The National Planning Policy Framework (NPPF) is the body responsible for policies that regard government planning in the United Kingdom. The framework was set out to present a consolidated framework that covers all modes of development as well as setting out priorities in the economy, environment and social realms of the nation. In essence, the NPPF framework was developed as a simple and accessible planning policy. The framework was actually touted as having replaced the previous ling policies on the same in terms of pages. However, the existing frameworks did not change and still remain effective and usable.

Planning laws, regulations, and development controls set out the manner in which land is used as well as the building characteristics; essentially, these laws affect the physical environment. At times, directly or indirectly, planning laws contribute to differences in social composition of city blocks, neighborhoods, cities and regions. In the same regard, the NPPF provides the framework within which local plans for housing and development are prepared within the country. Against this light, this piece will exemplify the application of NPPF on a development project. Precisely, Ballam Park South Sports Pavilion in Frankston, Australia will be the project of choice since it is an ongoing project that can suffice as any other development project in the United Kingdom.

"Ballam Park South Sports Pavilion" is a soccer pavilion that will be undergoing redevelopment as from the end of this year and the beginning of the coming year. The redevelopment project, which will take a total of fourteen months, will include the demolition of the current pavilion and rebuilding of a new pavilion at the same place. The current pavilion, which houses a football club with over four hundred members, requires modernization owing to the exponential growth in its memberships. The modern structure is required to meet the required standards in terms of accessibility ("Frankston City Council", 2018).
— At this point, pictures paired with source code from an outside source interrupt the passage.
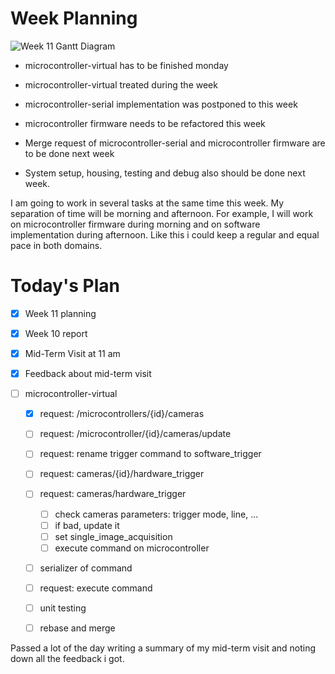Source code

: # Week Planning

![Week 11 Gantt Diagram](img/week_11_gantt.png)

- microcontroller-virtual has to be finished monday
- microcontroller-virtual treated during the week
- microcontroller-serial implementation was postponed to this week
- microcontroller firmware needs to be refactored this week

- Merge request of microcontroller-serial and microcontroller firmware are to be done next week
- System setup, housing, testing and debug also should be done next week.

I am going to work in several tasks at the same time this week. My separation of time will be morning and afternoon. For example, I will work on microcontroller firmware during morning and on software implementation during afternoon. Like this i could keep a regular and equal pace in both domains.

# Today's Plan

- [x] Week 11 planning
- [x] Week 10 report
- [x] Mid-Term Visit at 11 am
- [x] Feedback about mid-term visit

- [ ] microcontroller-virtual
	- [x] request: /microcontrollers/{id}/cameras
	- [ ] request: /microcontroller/{id}/cameras/update
	- [ ] request: rename trigger command to software_trigger
	- [ ] request: cameras/{id}/hardware_trigger
	- [ ] request: cameras/hardware_trigger
		- [ ] check cameras parameters: trigger mode, line, ...
		- [ ] if bad, update it
		- [ ] set single_image_acquisition
		- [ ] execute command on microcontroller
	- [ ] serializer of command
	- [ ] request: execute command
	- [ ] unit testing
	- [ ] rebase and merge


Passed a lot of the day writing a summary of my mid-term visit and noting down all the feedback i got.

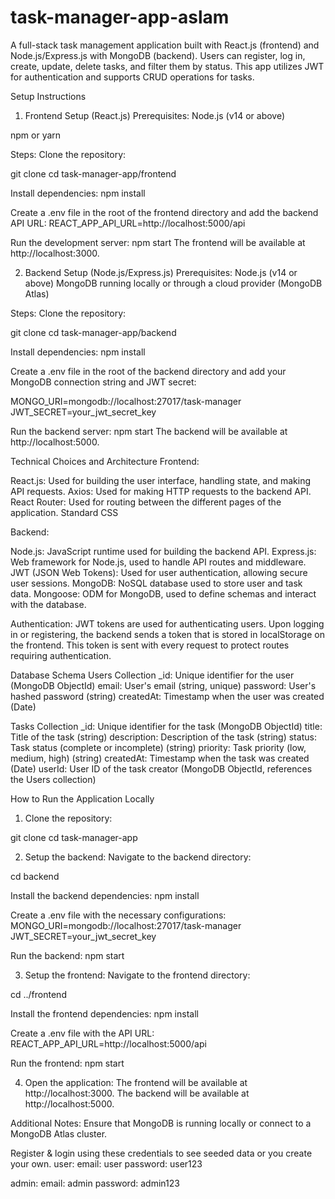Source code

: # task-manager-app-aslam

A full-stack task management application built with React.js (frontend) and Node.js/Express.js with MongoDB (backend). Users can register, log in, create, update, delete tasks, and filter them by status. This app utilizes JWT for authentication and supports CRUD operations for tasks.

Setup Instructions
1. Frontend Setup (React.js)
Prerequisites:
Node.js (v14 or above)

npm or yarn

Steps:
Clone the repository:

git clone <repository-url>
cd task-manager-app/frontend

Install dependencies:
npm install

Create a .env file in the root of the frontend directory and add the backend API URL:
REACT_APP_API_URL=http://localhost:5000/api

Run the development server:
npm start
The frontend will be available at http://localhost:3000.

2. Backend Setup (Node.js/Express.js)
Prerequisites:
Node.js (v14 or above)
MongoDB running locally or through a cloud provider (MongoDB Atlas)

Steps:
Clone the repository:

git clone <repository-url>
cd task-manager-app/backend

Install dependencies:
npm install

Create a .env file in the root of the backend directory and add your MongoDB connection string and JWT secret:

MONGO_URI=mongodb://localhost:27017/task-manager
JWT_SECRET=your_jwt_secret_key

Run the backend server:
npm start
The backend will be available at http://localhost:5000.

Technical Choices and Architecture
Frontend:

React.js: Used for building the user interface, handling state, and making API requests.
Axios: Used for making HTTP requests to the backend API.
React Router: Used for routing between the different pages of the application.
Standard CSS

Backend:

Node.js: JavaScript runtime used for building the backend API.
Express.js: Web framework for Node.js, used to handle API routes and middleware.
JWT (JSON Web Tokens): Used for user authentication, allowing secure user sessions.
MongoDB: NoSQL database used to store user and task data.
Mongoose: ODM for MongoDB, used to define schemas and interact with the database.

Authentication:
JWT tokens are used for authenticating users. Upon logging in or registering, the backend sends a token that is stored in localStorage on the frontend. This token is sent with every request to protect routes requiring authentication.

Database Schema
Users Collection
_id: Unique identifier for the user (MongoDB ObjectId)
email: User's email (string, unique)
password: User's hashed password (string)
createdAt: Timestamp when the user was created (Date)

Tasks Collection
_id: Unique identifier for the task (MongoDB ObjectId)
title: Title of the task (string)
description: Description of the task (string)
status: Task status (complete or incomplete) (string)
priority: Task priority (low, medium, high) (string)
createdAt: Timestamp when the task was created (Date)
userId: User ID of the task creator (MongoDB ObjectId, references the Users collection)

How to Run the Application Locally
1. Clone the repository:

git clone <repository-url>
cd task-manager-app

2. Setup the backend:
Navigate to the backend directory:

cd backend

Install the backend dependencies:
npm install

Create a .env file with the necessary configurations:
MONGO_URI=mongodb://localhost:27017/task-manager
JWT_SECRET=your_jwt_secret_key

Run the backend:
npm start

3. Setup the frontend:
Navigate to the frontend directory:

cd ../frontend

Install the frontend dependencies:
npm install

Create a .env file with the API URL:
REACT_APP_API_URL=http://localhost:5000/api

Run the frontend:
npm start

4. Open the application:
The frontend will be available at http://localhost:3000.
The backend will be available at http://localhost:5000.

Additional Notes:
Ensure that MongoDB is running locally or connect to a MongoDB Atlas cluster.

Register & login using these credentials to see seeded data or you create your own.
user:
email: user
password: user123

admin:
email: admin
password: admin123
In light of the NPPF framework as presented by the Ministry of Housing, Communities, and Local Government (2018), one of the purposes of the planning frameworks is to meet sustainable development needs. In this regard, the policy states that sustainable development aims at meeting the requirements of the present generation without compromising the needs if the future generations or the ability of such generations to meet those needs. Looking at the football pavilion that is under development or proposed development, one of the noted issues that called for its demolition and the need for reconstruction was the growing population of members. Hosting a football club that had over four hundred male and female members, it was deemed essential that some design aspects were changed to accommodate all persons on board.

Essentially, the new design was to take heed of the age factor; the club houses people from five years of age and above. As such accessibility issues had to take into consideration that there were young people involved. Further, in consideration of the fact that there were females in the team, there needed to be female friendly changing rooms. Further it was proposed that there needed to be added a kitchen or a kiosk, a changing room for the referees, a storage room, public toilets that would be available for all users of the park and provision of first aid facilities. Ostensibly, it is evident that the demolition of the current facility suffices since the new facility seeks to take care of the needs of the current users as a whole. The facility would sustainably accommodate all people, now and in future.

In place of the three overarching objectives of sustainable development under NPPF, the land accommodating the park and the pavilion was use in an economically justifiable manner, whereby it supported growth and innovation amongst the locals. Socially, the community was put into consideration since a park is used for community purposes. Environmentally, the land was maximally utilized since the unwanted building will be demolished and the new ne erected on the same premise therefore saving the land for other purposes.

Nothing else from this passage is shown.